# Taking Temps in a Fatty



## steammaker (Nov 13, 2013)

Where do you take the temp in a fatty? Do you put it halfway in the sausage or do you put it in the center?

I'm new to smoking (I will also go into roll call soon with some pics of my equipment), and fatties look like a way to get my family to get into it as well.


----------



## miamirick (Nov 13, 2013)

I don't believe you need to take temps on a fattie,  here's why

The fillings ( in the middle) will have a different temp requirement than the sausage wrapping and that differs from the bacon wrap if you use one.   They usually go for a couple hours but you can get a feel by looking at the fattie . You could try to temp the sausage only but it is usually small maybe 1/2" thick.

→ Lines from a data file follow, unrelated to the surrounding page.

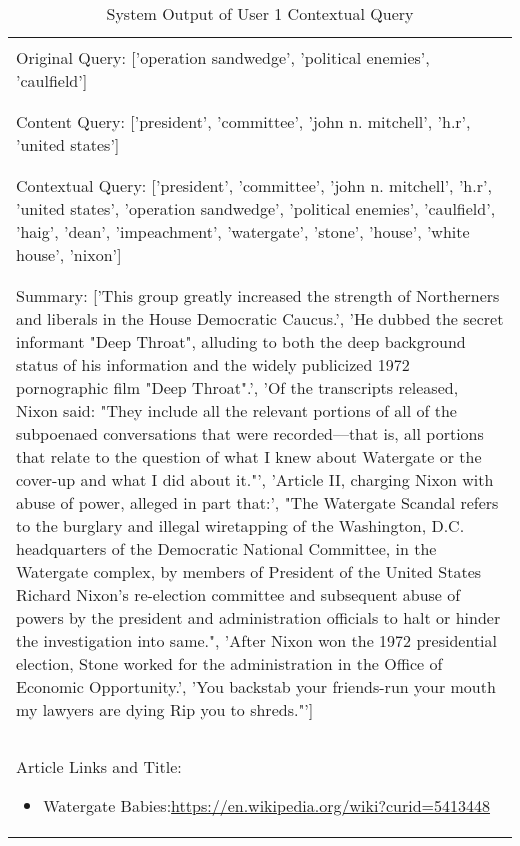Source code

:\begin{table}[h]
    \caption{System Output of User 1 Contextual Query}
    \label{tab:u1}
    \centering
    \begin{tabular}{ Y } \hline \\
    Original Query: ['operation sandwedge', 'political enemies', 'caulfield'] \Tstrut\Bstrut\\ \\ \hline \\
    Content Query: ['president', 'committee', 'john n. mitchell', 'h.r', 'united states']\Tstrut\Bstrut\\ \\ \hline \\
    Contextual Query: ['president', 'committee', 'john n. mitchell', 'h.r', 'united states', 'operation sandwedge', 'political enemies', 'caulfield', 'haig', 'dean', 'impeachment', 'watergate', 'stone', 'house', 'white house', 'nixon'] \Tstrut\Bstrut\\ \\ \hline \\ 
    Summary: ['This group greatly increased the strength of Northerners and liberals in the House Democratic Caucus.', 'He dubbed the secret informant "Deep Throat", alluding to both the deep background status of his information and the widely publicized 1972 pornographic film "Deep Throat".', 'Of the transcripts released, Nixon said: "They include all the relevant portions of all of the subpoenaed conversations that were recorded—that is, all portions that relate to the question of what I knew about Watergate or the cover-up and what I did about it."', 'Article II, charging Nixon with abuse of power, alleged in part that:', "The Watergate Scandal refers to the burglary and illegal wiretapping of the Washington, D.C. headquarters of the Democratic National Committee, in the Watergate complex, by members of President of the United States Richard Nixon's re-election committee and subsequent abuse of powers by the president and administration officials to halt or hinder the investigation into same.", 'After Nixon won the 1972 presidential election, Stone worked for the administration in the Office of Economic Opportunity.', 'You backstab your friends-run your mouth my lawyers are dying Rip you to shreds."']\Tstrut\Bstrut\\ \\ \hline \\ 
    Article Links and Title: \begin{itemize}
        \itemsep0em 
        \item Watergate Babies:\url{https://en.wikipedia.org/wiki?curid=5413448}

\end{itemize}
\end{tabular}
\end{table}
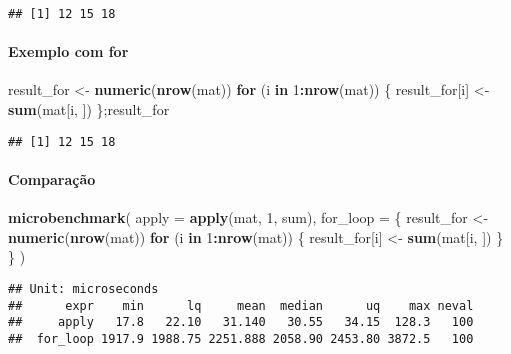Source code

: \documentclass[
]{article}
\newenvironment{Shaded}{\begin{snugshade}}{\end{snugshade}}
\newcommand{\AttributeTok}[1]{\textcolor[rgb]{0.13,0.29,0.53}{#1}}
\newcommand{\ControlFlowTok}[1]{\textcolor[rgb]{0.13,0.29,0.53}{\textbf{#1}}}
\newcommand{\DecValTok}[1]{\textcolor[rgb]{0.00,0.00,0.81}{#1}}
\newcommand{\FunctionTok}[1]{\textcolor[rgb]{0.13,0.29,0.53}{\textbf{#1}}}
\newcommand{\NormalTok}[1]{#1}
\newcommand{\OtherTok}[1]{\textcolor[rgb]{0.56,0.35,0.01}{#1}}
\newcommand{\SpecialCharTok}[1]{\textcolor[rgb]{0.81,0.36,0.00}{\textbf{#1}}}
\begin{document}
\begin{verbatim}
## [1] 12 15 18
\end{verbatim}

\paragraph{Exemplo com for}\label{exemplo-com-for}

\begin{Shaded}
\begin{Highlighting}[]
\NormalTok{result\_for }\OtherTok{\textless{}{-}} \FunctionTok{numeric}\NormalTok{(}\FunctionTok{nrow}\NormalTok{(mat))}
\ControlFlowTok{for}\NormalTok{ (i }\ControlFlowTok{in} \DecValTok{1}\SpecialCharTok{:}\FunctionTok{nrow}\NormalTok{(mat)) \{}
\NormalTok{  result\_for[i] }\OtherTok{\textless{}{-}} \FunctionTok{sum}\NormalTok{(mat[i, ])}
\NormalTok{\};result\_for}
\end{Highlighting}
\end{Shaded}

\begin{verbatim}
## [1] 12 15 18
\end{verbatim}

\paragraph{Comparação}\label{comparauxe7uxe3o}

\begin{Shaded}
\begin{Highlighting}[]
\FunctionTok{microbenchmark}\NormalTok{(}
  \AttributeTok{apply =} \FunctionTok{apply}\NormalTok{(mat, }\DecValTok{1}\NormalTok{, sum),}
  \AttributeTok{for\_loop =}\NormalTok{ \{}
\NormalTok{    result\_for }\OtherTok{\textless{}{-}} \FunctionTok{numeric}\NormalTok{(}\FunctionTok{nrow}\NormalTok{(mat))}
    \ControlFlowTok{for}\NormalTok{ (i }\ControlFlowTok{in} \DecValTok{1}\SpecialCharTok{:}\FunctionTok{nrow}\NormalTok{(mat)) \{}
\NormalTok{      result\_for[i] }\OtherTok{\textless{}{-}} \FunctionTok{sum}\NormalTok{(mat[i, ])}
\NormalTok{    \}}
\NormalTok{  \}}
\NormalTok{)}
\end{Highlighting}
\end{Shaded}

\begin{verbatim}
## Unit: microseconds
##      expr    min      lq     mean  median      uq    max neval
##     apply   17.8   22.10   31.140   30.55   34.15  128.3   100
##  for_loop 1917.9 1988.75 2251.888 2058.90 2453.80 3872.5   100
\end{verbatim}
\end{document}
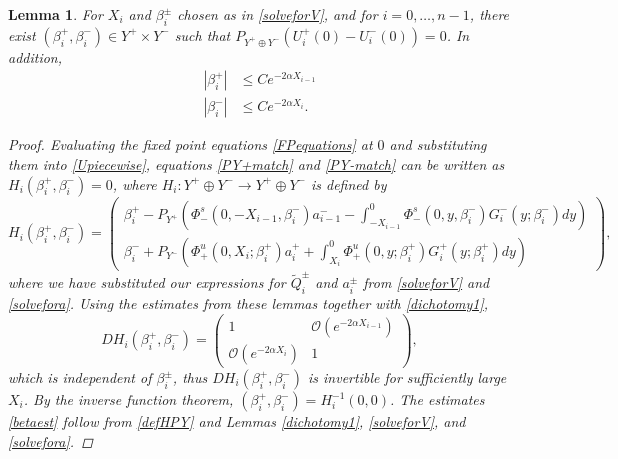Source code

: \documentclass[12pt]{elsarticle}
\theoremstyle{plain}
\newtheorem{lemma}[theorem]{Lemma}
\theoremstyle{definition}
\theoremstyle{remark}
\numberwithin{theorem}{section}
\numberwithin{equation}{section}
\begin{document}
\begin{lemma}\label{solveforbeta}
For $X_i$ and $\beta_i^\pm$ chosen as in \cref{solveforV}, and for $i = 0, \dots, n-1$, there exist $(\beta_i^+, \beta_i^-) \in Y^+ \times Y^-$ such that $P_{Y^+ \oplus Y^-}(U_i^+(0) - U_i^-(0)) = 0$. In addition,
\begin{equation}\label{betaest}
\begin{aligned}
|\beta_i^+| &\leq C e^{-2 \alpha X_{i-1}} \\
|\beta_i^-| &\leq C e^{-2 \alpha X_i}.
\end{aligned}
\end{equation}
\begin{proof}
Evaluating the fixed point equations \cref{FPequations} at $0$ and substituting them into \cref{Upiecewise}, equations \cref{PY+match} and \cref{PY-match} can be written as $H_i(\beta_i^+, \beta_i^-) = 0$, where $H_i: Y^+ \oplus Y^- \rightarrow Y^+ \oplus Y^-$ is defined by
\begin{equation}\label{defHPY}
H_i(\beta_i^+, \beta_i^-) = 
\begin{pmatrix}
\beta_i^+ - P_{Y^+}\left(\Phi^s_-(0, -X_{i-1}, \beta_i^-) a_{i-1}^- 
- \int_{-X_{i-1}}^0 \Phi_-^s(0, y, \beta_i^-) G_i^-(y; \beta_i^-) dy\right) \\
\beta_i^- + P_{Y^-}\left( \Phi^u_+(0, X_i; \beta_i^+) a_i^+ 
+ \int_{X_i}^0 \Phi_+^u(0, y; \beta_i^+) G_i^+(y; \beta_i^+)dy \right)
\end{pmatrix},
\end{equation}
where we have substituted our expressions for $\tilde{Q}_i^\pm$ and $a_i^\pm$ from \cref{solveforV} and \cref{solvefora}. Using the estimates from these lemmas together with \cref{dichotomy1},
\begin{equation}\label{DHexp}
D H_i(\beta_i^+, \beta_i^-) = 
\begin{pmatrix}
1 & \mathcal{O}(e^{-2 \alpha X_{i-1}} ) \\
\mathcal{O}(e^{-2 \alpha X_i}) &  1 
\end{pmatrix},
\end{equation}
which is independent of $\beta_i^\pm$, thus $D H_i(\beta_i^+, \beta_i^-)$ is invertible for sufficiently large $X_i$. By the inverse function theorem, $(\beta_i^+, \beta_i^-) = H_i^{-1}(0, 0)$. The estimates \cref{betaest} follow from \cref{defHPY} and Lemmas \ref{dichotomy1}, \ref{solveforV}, and \ref{solvefora}.
\end{proof}
\end{lemma}
\end{document}
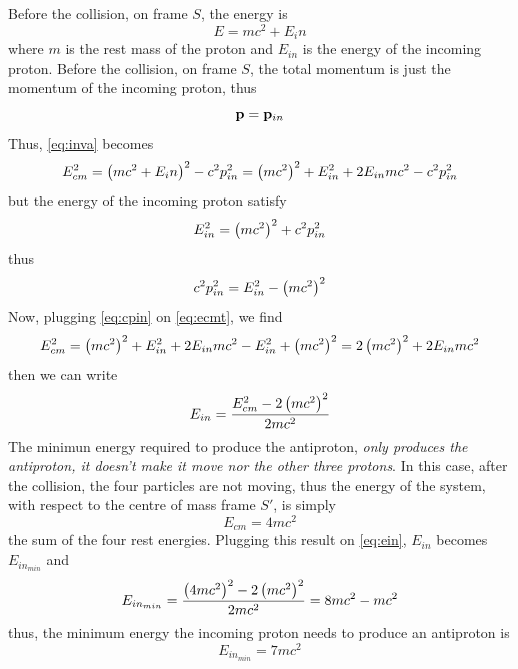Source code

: \documentclass[oneside, 10pt, notitlepage]{book}
\begin{document}
Before the collision, on frame \(S\), the energy is 
\begin{equation}
    E = mc^2 + E_in
\end{equation}
where \(m\) is the rest mass of the proton and \(E_{in}\) is the energy of the incoming proton. Before the collision, on frame \(S\), the total momentum is just the momentum of the incoming proton, thus 
\begin{equation}
    \vb{p} = \vb{p}_{in}
\end{equation}
Thus, \eqref{eq:inva} becomes 
\begin{equation}\label{eq:ecmt}
    E_{cm}^2 = \left(mc^2 + E_in\right)^2 - c^2 p_{in}^2 = \left(mc^2\right)^2 + E_{in}^2 + 2 E_{in}mc^2 - c^2 p_{in}^2
\end{equation}
but the energy of the incoming proton satisfy
\begin{equation}
    E^2_{in} = \left(mc^2\right)^2 + c^2 p_{in}^2
\end{equation}
thus 
\begin{equation}\label{eq:cpin}
    c^2 p_{in}^2 = E^2_{in} - \left(mc^2\right)^2
\end{equation}
Now, plugging \eqref{eq:cpin} on \eqref{eq:ecmt}, we find
\begin{equation}
    E_{cm}^2 = \left(mc^2\right)^2 + E_{in}^2 + 2 E_{in}mc^2 - E^2_{in} + \left(mc^2\right)^2 = 2\left(mc^2\right)^2 + 2 E_{in}mc^2
\end{equation}
then we can write 
\begin{equation}\label{eq:ein}
    E_{in} = \frac{E_{cm}^2 - 2\left(mc^2\right)^2}{2mc^2}
\end{equation}
The minimun energy required to produce the antiproton, \emph{only produces the antiproton, it doesn't make it move nor the other three protons}. In this case, after the collision, the four particles are not moving, thus the energy of the system, with respect to the centre of mass frame \(S'\), is simply 
\begin{equation}
    E_{cm} = 4mc^2
\end{equation}
the sum of the four rest energies. Plugging this result on \eqref{eq:ein}, \(E_{in}\) becomes \(E_{in_{min}}\) and 
\begin{equation}
    E_{in_{min}} = \frac{\left(4mc^2\right)^2 - 2\left(mc^2\right)^2}{2mc^2} = 8mc^2 - mc^2
\end{equation}
thus, the minimum energy the incoming proton needs to produce an antiproton is 
\begin{equation}
    E_{in_{min}} = 7mc^2
\end{equation}
\end{document}
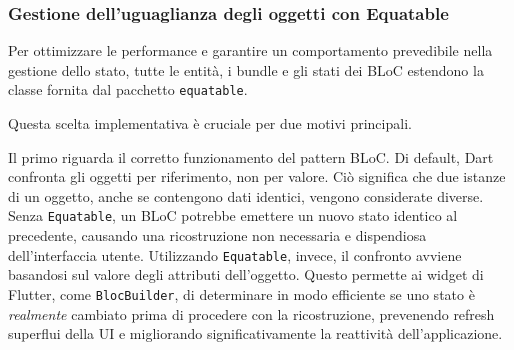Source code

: 
\subsubsection{Gestione dell'uguaglianza degli oggetti con Equatable}
Per ottimizzare le performance e garantire un comportamento prevedibile nella gestione dello stato, tutte le entità, i bundle e gli stati dei BLoC estendono la classe fornita dal pacchetto \texttt{equatable}.

Questa scelta implementativa è cruciale per due motivi principali.

Il primo riguarda il corretto funzionamento del pattern BLoC. Di default, Dart confronta gli oggetti per riferimento, non per valore.
Ciò significa che due istanze di un oggetto, anche se contengono dati identici, vengono considerate diverse.
Senza \texttt{Equatable}, un BLoC potrebbe emettere un nuovo stato identico al precedente, causando una ricostruzione non necessaria e dispendiosa dell'interfaccia utente.
Utilizzando \texttt{Equatable}, invece, il confronto avviene basandosi sul valore degli attributi dell'oggetto.
Questo permette ai widget di Flutter, come \texttt{BlocBuilder}, di determinare in modo efficiente se uno stato è \emph{realmente} cambiato prima di procedere con la ricostruzione, prevenendo refresh superflui della UI e migliorando significativamente la reattività dell'applicazione.

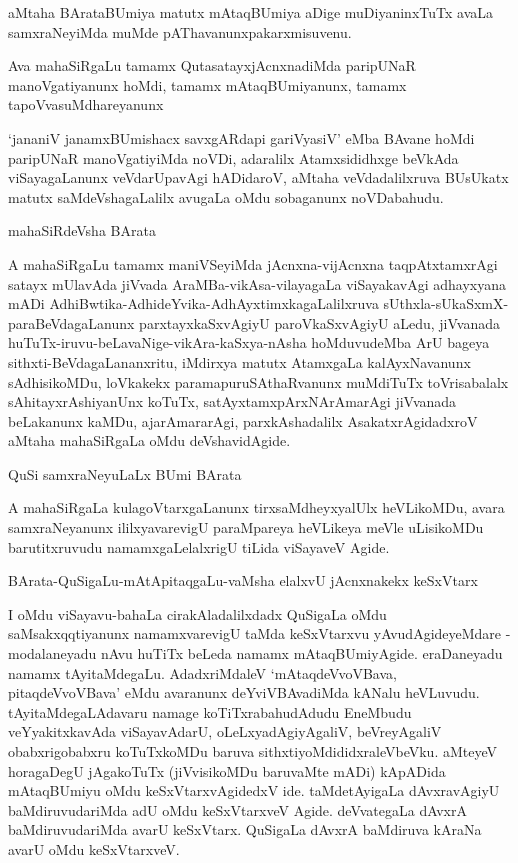 aMtaha BArataBUmiya matutx mAtaqBUmiya aDige muDiyaninxTuTx avaLa samxraNeyiMda muMde pAThavanunxpakarxmisuvenu.

Ava mahaSiRgaLu tamamx QutasatayxjAcnxnadiMda paripUNaR manoVgatiyanunx hoMdi, tamamx mAtaqBUmiyanunx, tamamx tapoVvasuMdhareyanunx 

`jananiV janamxBUmishacx savxgARdapi gariVyasiV' eMba BAvane hoMdi paripUNaR manoVgatiyiMda noVDi, adaralilx Atamxsididhxge beVkAda viSayagaLanunx veVdarUpavAgi hADidaroV, aMtaha veVdadalilxruva BUsUkatx matutx saMdeVshagaLalilx avugaLa oMdu sobaganunx noVDabahudu.

mahaSiRdeVsha BArata

A mahaSiRgaLu tamamx maniVSeyiMda jAcnxna-vijAcnxna taqpAtxtamxrAgi satayx mUlavAda jiVvada AraMBa-vikAsa-vilayagaLa viSayakavAgi adhayxyana mADi AdhiBwtika-AdhideYvika-AdhAyxtimxkagaLalilxruva sUthxla-sUkaSxmX-paraBeVdagaLanunx parxtayxkaSxvAgiyU paroVkaSxvAgiyU aLedu, jiVvanada huTuTx-iruvu-beLavaNige-vikAra-kaSxya-nAsha hoMduvudeMba ArU bageya sithxti-BeVdagaLananxritu, iMdirxya matutx AtamxgaLa kalAyxNavanunx sAdhisikoMDu, loVkakekx paramapuruSAthaRvanunx muMdiTuTx toVrisabalalx sAhitayxrAshiyanUnx koTuTx, satAyxtamxpArxNArAmarAgi jiVvanada beLakanunx kaMDu, ajarAmararAgi, parxkAshadalilx AsakatxrAgidadxroV aMtaha mahaSiRgaLa oMdu deVshavidAgide.

QuSi samxraNeyuLaLx BUmi BArata

A mahaSiRgaLa kulagoVtarxgaLanunx tirxsaMdheyxyalUlx heVLikoMDu, avara samxraNeyanunx ililxyavarevigU paraMpareya heVLikeya meVle uLisikoMDu barutitxruvudu namamxgaLelalxrigU tiLida viSayaveV Agide.

BArata-QuSigaLu-mAtApitaqgaLu-vaMsha elalxvU jAcnxnakekx keSxVtarx

I oMdu viSayavu-bahaLa cirakAladalilxdadx QuSigaLa oMdu saMsakxqqtiyanunx namamxvarevigU taMda keSxVtarxvu yAvudAgideyeMdare - modalaneyadu nAvu huTiTx beLeda namamx mAtaqBUmiyAgide. eraDaneyadu namamx tAyitaMdegaLu. AdadxriMdaleV `mAtaqdeVvoVBava, pitaqdeVvoVBava' eMdu avaranunx deYviVBAvadiMda kANalu heVLuvudu. tAyitaMdegaLAdavaru namage koTiTxrabahudAdudu EneMbudu veYyakitxkavAda viSayavAdarU, oLeLxyadAgiyAgaliV, beVreyAgaliV obabxrigobabxru koTuTxkoMDu baruva sithxtiyoMdididxraleVbeVku. aMteyeV horagaDegU jAgakoTuTx (jiVvisikoMDu baruvaMte mADi) kApADida mAtaqBUmiyu oMdu keSxVtarxvAgidedxV ide. taMdetAyigaLa dAvxravAgiyU baMdiruvudariMda adU oMdu keSxVtarxveV Agide. deVvategaLa dAvxrA baMdiruvudariMda avarU keSxVtarx. QuSigaLa dAvxrA baMdiruva kAraNa avarU oMdu keSxVtarxveV.

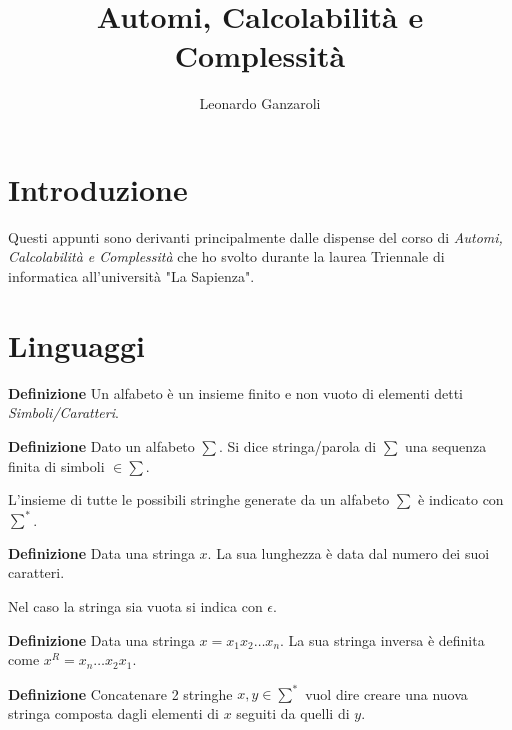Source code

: \documentclass{article}
\title{Automi, Calcolabilità e Complessità}
\author{Leonardo Ganzaroli}
\date{}
\begin{document}
\maketitle


\tableofcontents

\newpage

\hypersetup{allcolors=black}

\section*{Introduzione}

Questi appunti sono derivanti principalmente dalle dispense del corso di \textit{Automi, Calcolabilità e Complessità} che ho svolto durante la laurea Triennale di informatica all'università "La Sapienza".

\newpage

\section{Linguaggi}

\textbf{Definizione} Un alfabeto è un insieme finito e non vuoto di elementi detti \textit{Simboli/Caratteri}.\newline

\noindent\textbf{Definizione} Dato un alfabeto $\sum$. Si dice stringa/parola di $\sum$ una sequenza finita di simboli $\in \sum$.\newline

\noindent L'insieme di tutte le possibili stringhe generate da un alfabeto $\sum$ è indicato con $\sum^*$.\newline

\noindent\textbf{Definizione} Data una stringa $x$. La sua lunghezza è data dal numero dei suoi caratteri.\newline

\noindent Nel caso la stringa sia vuota si indica con $\epsilon$.\newline

\noindent\textbf{Definizione} Data una stringa $x=x_1x_2\ldots x_n$. La sua stringa inversa è definita come  $x^R=x_n\ldots x_2x_1$.\newline

\noindent\textbf{Definizione} Concatenare 2 stringhe $x,y\in \sum^*$ vuol dire creare una nuova stringa composta dagli elementi di $x$ seguiti da quelli di $y$.\newline
\end{document}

.  Time and appearance is probably your best bet


----------



## downtown dave (Nov 16, 2013)

I took several temperature readings just to be sure. I took it from the middle (top down), in the side (at the end) and only into the top layer of the meat. I moved my fatty closer to the heat (off set smoker) for about 20 min when I thought it was done just to be sure.


----------



## steammaker (Nov 18, 2013)

I took the temp in the center to 170. It was my first smoke in the vertical after seasoning. Here is some Qview.













image copy 3.jpeg



__ steammaker
__ Nov 18, 2013


















image copy 4.jpeg



__ steammaker
__ Nov 18, 2013


















photo copy.JPG



__ steammaker
__ Nov 18, 2013


----------



## downtown dave (Nov 19, 2013)

Looks like you nailed it. Congrats!


----------